Acoustical Society of America- 138th Meeting Lay Language Papers -Finding the Missing Fundamental: A Connectionist Model of Harmonic detection

ASA PRESSROOM

Acoustical Society of America
138th Meeting Lay Language Papers


Finding the Missing Fundamental:
A Connectionist Model of Harmonic Detection

Clifford F. Lewis- clewis@gwis.com
Stephen B. Fountain
Dept. of Psych., Kent State University
P.O. Box 5190
Kent, OH 44242-0001

Michael K. McBeath
Dept. of Psych., Arizona State University
Tempe, AZ 85287-1104

Note: First author can be reached at (216) 371-3981

Popular version of paper 4pPP3
Presented Thursday afternoon, November 4, 1999
138th ASA Meeting, Columbus, Ohio

A neural network model can provide a possible explanation for virtual pitch. Also known as the missing fundamental, virtual pitch is one of the classic phenomena in auditory perception. The model demonstrates that the harmonics of complex tones form recognizable patterns, and it suggests that the brain may fill in missing parts of those patterns to create perceptions of virtual pitch.

Virtual pitch

Nearly all natural sounds that have a distinctive pitch-like quality consist of a combination of many frequencies, which are called harmonics. These harmonic frequencies are related in a simple way. The lowest-frequency harmonic is called the fundamental. The other harmonics are multiples of the fundamental; that is, two times the fundamental frequency, three times, four times, and so forth. When the pitch of a complex sound is compared to that of a single-frequency standard, people generally report that the pitches match if the fundamental frequency of the complex sound is the same as the frequency of the standard. When musical instruments play the same note, all of them produce the same fundamental frequency and the same harmonics. However, the intensities and phase angles of the harmonics differ for each type of instrument, and these differences give the instrument its unique sound, or timbre.

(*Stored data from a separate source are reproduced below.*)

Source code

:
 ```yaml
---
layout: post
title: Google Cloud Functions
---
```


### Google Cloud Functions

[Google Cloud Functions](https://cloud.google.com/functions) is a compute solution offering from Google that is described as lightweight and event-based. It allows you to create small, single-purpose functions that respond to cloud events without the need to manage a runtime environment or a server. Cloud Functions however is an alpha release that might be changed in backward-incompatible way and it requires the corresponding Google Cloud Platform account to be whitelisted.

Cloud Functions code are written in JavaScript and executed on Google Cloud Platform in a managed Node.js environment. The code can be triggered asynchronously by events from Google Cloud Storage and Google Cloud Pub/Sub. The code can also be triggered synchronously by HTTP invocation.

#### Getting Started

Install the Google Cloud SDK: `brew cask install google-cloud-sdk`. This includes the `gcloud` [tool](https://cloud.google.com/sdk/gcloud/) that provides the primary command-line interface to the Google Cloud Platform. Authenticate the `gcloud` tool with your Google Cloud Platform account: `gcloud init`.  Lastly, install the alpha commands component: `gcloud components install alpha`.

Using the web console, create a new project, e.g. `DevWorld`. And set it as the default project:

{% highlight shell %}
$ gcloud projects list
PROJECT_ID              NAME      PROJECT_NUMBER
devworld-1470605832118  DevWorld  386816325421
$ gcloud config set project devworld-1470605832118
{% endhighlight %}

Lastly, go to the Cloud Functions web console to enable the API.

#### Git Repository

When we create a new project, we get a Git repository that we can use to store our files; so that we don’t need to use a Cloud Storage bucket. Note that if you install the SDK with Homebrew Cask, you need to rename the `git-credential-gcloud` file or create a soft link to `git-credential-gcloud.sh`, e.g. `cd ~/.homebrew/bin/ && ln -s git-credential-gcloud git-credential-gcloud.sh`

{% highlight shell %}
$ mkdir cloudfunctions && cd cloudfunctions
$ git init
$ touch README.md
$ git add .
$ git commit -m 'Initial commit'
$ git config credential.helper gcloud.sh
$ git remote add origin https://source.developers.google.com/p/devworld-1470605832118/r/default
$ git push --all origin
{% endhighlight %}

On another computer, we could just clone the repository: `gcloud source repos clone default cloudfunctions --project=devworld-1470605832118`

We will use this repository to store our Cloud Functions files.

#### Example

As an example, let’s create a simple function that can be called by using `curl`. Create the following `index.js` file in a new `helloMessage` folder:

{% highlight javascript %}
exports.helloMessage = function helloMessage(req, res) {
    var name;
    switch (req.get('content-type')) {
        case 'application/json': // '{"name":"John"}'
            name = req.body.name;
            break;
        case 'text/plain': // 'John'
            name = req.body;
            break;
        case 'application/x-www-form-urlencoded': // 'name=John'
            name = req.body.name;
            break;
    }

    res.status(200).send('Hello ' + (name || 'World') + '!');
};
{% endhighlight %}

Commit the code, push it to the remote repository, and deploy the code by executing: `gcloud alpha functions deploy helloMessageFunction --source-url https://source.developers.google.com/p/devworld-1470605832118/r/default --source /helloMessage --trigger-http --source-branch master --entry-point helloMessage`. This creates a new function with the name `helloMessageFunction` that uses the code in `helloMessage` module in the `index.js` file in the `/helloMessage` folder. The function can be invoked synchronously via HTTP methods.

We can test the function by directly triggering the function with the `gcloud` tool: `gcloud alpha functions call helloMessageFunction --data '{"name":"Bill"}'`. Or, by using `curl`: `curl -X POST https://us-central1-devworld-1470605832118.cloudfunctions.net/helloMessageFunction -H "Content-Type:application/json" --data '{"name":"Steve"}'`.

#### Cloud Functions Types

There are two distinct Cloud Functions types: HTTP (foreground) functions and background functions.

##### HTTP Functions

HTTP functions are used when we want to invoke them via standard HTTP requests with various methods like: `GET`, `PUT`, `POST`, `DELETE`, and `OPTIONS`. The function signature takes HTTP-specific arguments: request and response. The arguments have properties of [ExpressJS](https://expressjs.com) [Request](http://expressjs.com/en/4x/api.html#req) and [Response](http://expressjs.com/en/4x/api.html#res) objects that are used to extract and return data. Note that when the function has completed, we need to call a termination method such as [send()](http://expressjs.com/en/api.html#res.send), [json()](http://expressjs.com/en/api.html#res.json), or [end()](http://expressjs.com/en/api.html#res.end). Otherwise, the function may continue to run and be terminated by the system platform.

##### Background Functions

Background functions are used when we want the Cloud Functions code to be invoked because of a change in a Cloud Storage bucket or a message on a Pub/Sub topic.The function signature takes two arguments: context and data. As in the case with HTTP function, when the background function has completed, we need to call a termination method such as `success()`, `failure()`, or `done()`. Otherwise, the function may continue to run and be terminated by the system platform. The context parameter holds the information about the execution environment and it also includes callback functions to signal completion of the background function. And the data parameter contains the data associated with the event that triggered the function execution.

Virtual pitch presents an intriguing problem in understanding how people perceive the pitch of musical notes. Virtual pitch, or the missing fundamental, refers to the fact that if the fundamental frequency is filtered out of a complex sound, the perceived pitch usually does not change. The lowest harmonic is now twice the fundamental, which is the same frequency as the fundamental for a note an octave higher. In many ways, however, the missing fundamental still is more similar to the lower note than it is to the higher. For example, an A2 has a fundamental frequency of 110 Hz, with harmonics at 220, 330, 440, 550, etc. An A3, an octave above, has a fundamental of 220 Hz, with harmonics at 440, 660, 880, etc. Without the fundamental, the lowest harmonic in an A2 is 220 Hz, but the odd harmonics at 330, 550, etc. are still present. Given this combination of harmonics, people perceive hearing the 110 Hz fundamental. This seems counterintuitive, in that a person would perceive hearing the fundamental frequency when it isnt there.

One well-accepted theory of pitch perception is the place coding theory. According to this theory, portions of the basilar membrane of the inner ear are tuned to respond to different frequencies, with the vibrations occurring close to the entrance of the inner ear for high-frequency sounds, and farther away for low-frequency sounds. Neural receptors in the inner ear detect these vibrations, and the perceived pitch is determined by what position on the basilar membrane is vibrating the most. This model cannot by itself explain virtual pitch, however, because there is no sound energy to cause the basilar membrane to vibrate at the low-frequency position.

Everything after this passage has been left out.